The pages that follow trace the alleged political intrigues of “a cadre of politically astute officers” to arouse public support. We learn that in order to enlist this support, “airmen often lived on the edge of proper conduct with their civilian masters.”
This statement is reinforced in an epilogue accusing these airmen of “threatening, by their behavior, the system of civilian control of the military of the United States.” Rice continues: “In a fundamental sense, sometimes directly and sometimes indirectly, the air leaders were insubordinate with their military superiors, attempting to overturn the policies of the civilian administration they served, and trying to influence Congress to change the laws against the wishes of the civilian and military leadership in the executive branch.”
Rice makes a strong case to back up his statements about those confrontational days when Billy Mitchell led the charge and paid for it by court-martial and resignation. Afterward, moderate officers eventually stepped in and ushered in a period of cooperation with the ground-bound Army. Yet the author states that air leaders still managed to scheme and pull political strings to an extent that “would be considered inappropriate behavior from the standpoint of civilian control of the military.”
Beginning with Mitchell and his “politics of insurgency,” Rice supports his accusations with examples from then Major Henry H. “Hap” Arnold and Maj. Gen. Mason M. Patrick. The passage of the Air Corps Act in 1926, and with it the appointment of F. Trubee Davison as assistant secretary of war for air with his “five-year plan,” was a favorable turning point in the history of the Army’s air arm. But battles with the Navy over budgets, roles and missions developed during Franklin Roosevelt’s first term. Resentment by the Army General Staff about the power and money being allocated to the Air Corps during the Depression years led to renewed political action by air enthusiasts.
The author is especially critical of Air Corps chief Maj. Gen. Benjamin D. Foulois for not actively supporting the appointment of a new assistant secretary of war for air when Davison left office. The office was not filled but, according to the author, would have been if Foulois had acted vigorously. Although Foulois had cultivated good relations with several congressmen, he ran into problems thanks to FDR’s budget-cutting economic measures when he fought for increased aircraft procurement and air independence.
As the co-author of Foulois’ autobiography (From the Wright Brothers to the Astronauts, McGraw-Hill, 1968), I must take issue with Rice for blaming Foulois so harshly throughout the four-year period he was chief of the Air Corps, especially during the weeks when Air Corps pilots flew the mail. He claims that Foulois lied to Congress and misled the president, and therefore “should have stepped down and let the Air Corps repair its relationship with both Congress and the administration.”
Rice states that Foulois “resigned for the good of the service,” but this is not true. As he was completing his four-year tour as Air Corps chief, he requested retirement to which he was entitled after 37 years of continuous active duty.
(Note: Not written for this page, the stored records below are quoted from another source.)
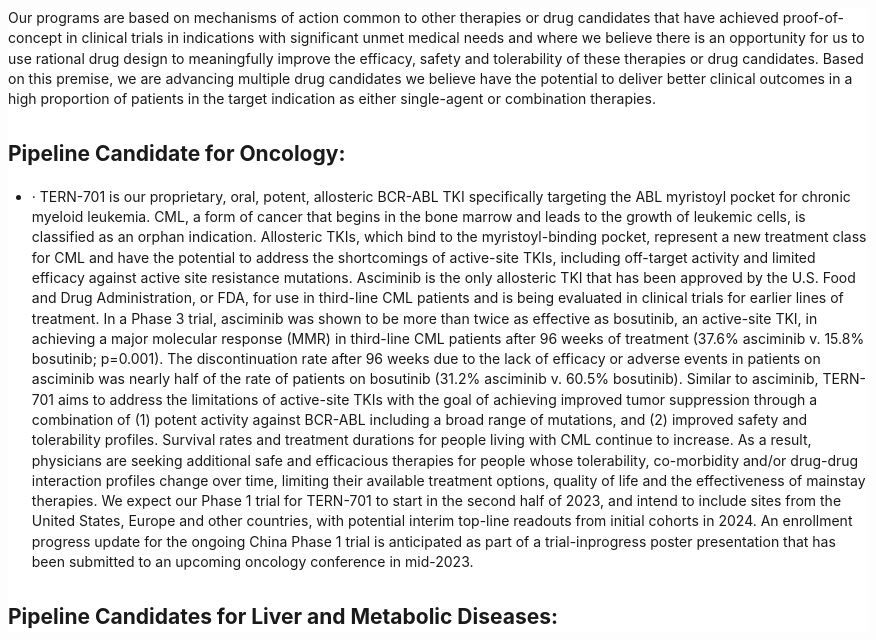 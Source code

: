 Our programs are based on mechanisms of action common to other therapies or drug candidates that have achieved proof-of-concept in clinical trials in indications with significant unmet medical needs and where we believe there is an opportunity for us to use rational drug design to meaningfully improve the efficacy, safety and tolerability of these therapies or drug candidates. Based on this premise, we are advancing multiple drug candidates we believe have the potential to deliver better clinical outcomes in a high proportion of patients in the target indication as either single-agent or combination therapies.



## Pipeline Candidate for Oncology:

- · TERN-701 is  our  proprietary, oral, potent, allosteric BCR-ABL TKI specifically targeting the ABL myristoyl pocket for chronic myeloid leukemia.  CML,  a  form  of  cancer  that  begins  in  the  bone  marrow  and  leads  to  the  growth  of  leukemic  cells,  is  classified  as  an  orphan indication. Allosteric TKIs, which bind to the myristoyl-binding pocket, represent a new treatment class for CML and have the potential to address  the  shortcomings  of  active-site  TKIs,  including  off-target  activity  and  limited  efficacy  against  active  site  resistance  mutations. Asciminib is the only allosteric TKI that has been approved by the U.S. Food and Drug Administration, or FDA, for use in third-line CML patients and is being evaluated in clinical trials for earlier lines of treatment. In a Phase 3 trial, asciminib was shown to be more than twice as effective  as  bosutinib,  an  active-site  TKI,  in  achieving  a  major  molecular  response  (MMR)  in  third-line  CML  patients  after  96  weeks  of treatment (37.6% asciminib v. 15.8% bosutinib; p=0.001). The discontinuation rate after 96 weeks due to the lack of efficacy or adverse events  in  patients  on  asciminib  was  nearly  half  of  the  rate  of  patients  on  bosutinib  (31.2%  asciminib  v.  60.5%  bosutinib).  Similar  to asciminib, TERN-701 aims to address the limitations of active-site TKIs with the goal of achieving improved tumor suppression through a combination of (1) potent activity against BCR-ABL including a broad range of mutations, and (2) improved safety and tolerability profiles. Survival rates and treatment durations for people living with CML continue to increase. As a result, physicians are seeking additional safe and efficacious therapies for people whose tolerability, co-morbidity and/or drug-drug interaction profiles change over time, limiting their available treatment options, quality of life and the effectiveness of mainstay therapies. We expect our Phase 1 trial for TERN-701 to start in the  second  half  of  2023,  and  intend  to  include  sites  from  the  United  States,  Europe  and  other  countries,  with  potential  interim  top-line readouts from initial cohorts in 2024. An enrollment progress update for the ongoing China Phase 1 trial is anticipated as part of a trial-inprogress poster presentation that has been submitted to an upcoming oncology conference in mid-2023.

## Pipeline Candidates for Liver and Metabolic Diseases:

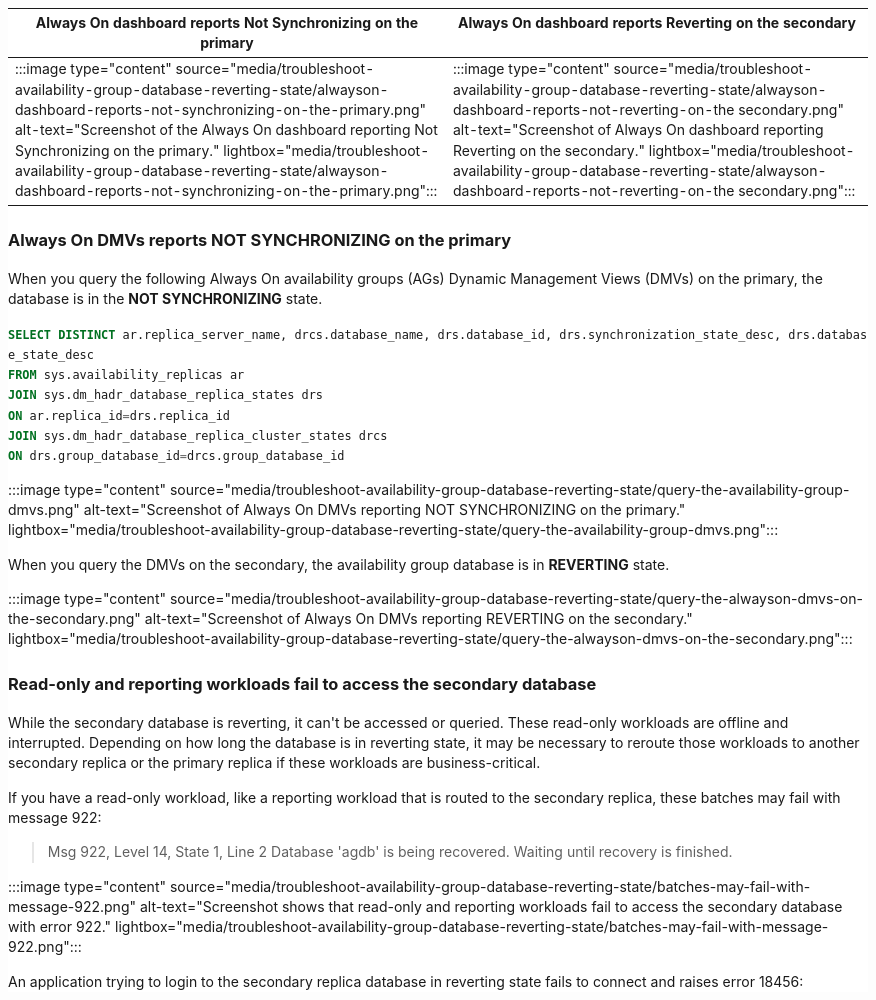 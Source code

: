 |Always On dashboard reports Not Synchronizing on the primary|Always On dashboard reports Reverting on the secondary|
|-|-|
|:::image type="content" source="media/troubleshoot-availability-group-database-reverting-state/alwayson-dashboard-reports-not-synchronizing-on-the-primary.png" alt-text="Screenshot of the Always On dashboard reporting Not Synchronizing on the primary." lightbox="media/troubleshoot-availability-group-database-reverting-state/alwayson-dashboard-reports-not-synchronizing-on-the-primary.png":::|:::image type="content" source="media/troubleshoot-availability-group-database-reverting-state/alwayson-dashboard-reports-not-reverting-on-the secondary.png" alt-text="Screenshot of Always On dashboard reporting Reverting on the secondary." lightbox="media/troubleshoot-availability-group-database-reverting-state/alwayson-dashboard-reports-not-reverting-on-the secondary.png":::|

### Always On DMVs reports NOT SYNCHRONIZING on the primary

When you query the following Always On availability groups (AGs) Dynamic Management Views (DMVs) on the primary, the database is in the **NOT SYNCHRONIZING** state.

```sql
SELECT DISTINCT ar.replica_server_name, drcs.database_name, drs.database_id, drs.synchronization_state_desc, drs.database_state_desc
FROM sys.availability_replicas ar 
JOIN sys.dm_hadr_database_replica_states drs 
ON ar.replica_id=drs.replica_id 
JOIN sys.dm_hadr_database_replica_cluster_states drcs
ON drs.group_database_id=drcs.group_database_id
```

:::image type="content" source="media/troubleshoot-availability-group-database-reverting-state/query-the-availability-group-dmvs.png" alt-text="Screenshot of Always On DMVs reporting NOT SYNCHRONIZING on the primary." lightbox="media/troubleshoot-availability-group-database-reverting-state/query-the-availability-group-dmvs.png":::

When you query the DMVs on the secondary, the availability group database is in **REVERTING** state.

:::image type="content" source="media/troubleshoot-availability-group-database-reverting-state/query-the-alwayson-dmvs-on-the-secondary.png" alt-text="Screenshot of Always On DMVs reporting REVERTING on the secondary." lightbox="media/troubleshoot-availability-group-database-reverting-state/query-the-alwayson-dmvs-on-the-secondary.png":::

### Read-only and reporting workloads fail to access the secondary database

While the secondary database is reverting, it can't be accessed or queried. These read-only workloads are offline and interrupted. Depending on how long the database is in reverting state, it may be necessary to reroute those workloads to another secondary replica or the primary replica if these workloads are business-critical.

If you have a read-only workload, like a reporting workload that is routed to the secondary replica, these batches may fail with message 922:

> Msg 922, Level 14, State 1, Line 2
> Database 'agdb' is being recovered. Waiting until recovery is finished.

:::image type="content" source="media/troubleshoot-availability-group-database-reverting-state/batches-may-fail-with-message-922.png" alt-text="Screenshot shows that read-only and reporting workloads fail to access the secondary database with error 922." lightbox="media/troubleshoot-availability-group-database-reverting-state/batches-may-fail-with-message-922.png":::

An application trying to login to the secondary replica database in reverting state fails to connect and raises error 18456:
However, Rice does acknowledge that the Air Corps “bid farewell to a leader who probably knew more about Army aviation and all its intricacies, from war to budget to procurement to personnel.”
The battle with the Roosevelt administration continued to prove the value of an independent air arm and obtaining funds to produce large bombers. It was the deceptive Munich Pact signed by Adolf Hitler and Neville Chamberlain promising “peace in our time” that brought an end to most squabbling and a new focus by the president on the expansion of the Air Corps.
The concluding chapter is titled “The Politics of Air Corps Expansion, 1938-1940.” Aviation History readers who served in the Army Air Corps or Army Air Forces just before or during World War II will learn about the machinations among the leaders of the two political parties on Capitol Hill that determined the number and types of aircraft we were given to fly. Heroes of this battle were those who softened their strident tones and thus gained congressional support. Those who introduced impediments were overcome by the course of events in Europe.
Students of U.S. Air Force history may want to add this thought-provoking, albeit controversial, book about its tentative beginnings to their libraries. They may also wish for someone with Rice’s passion to show how airmen of the Navy and Marines also plotted to get their share of the pie. As the author states in his epilogue, “While the interwar period of confrontation shows that internecine struggles between this country’s political and military leaders are to be expected, it also demonstrates the enduring dominance of the principle of civilian control.”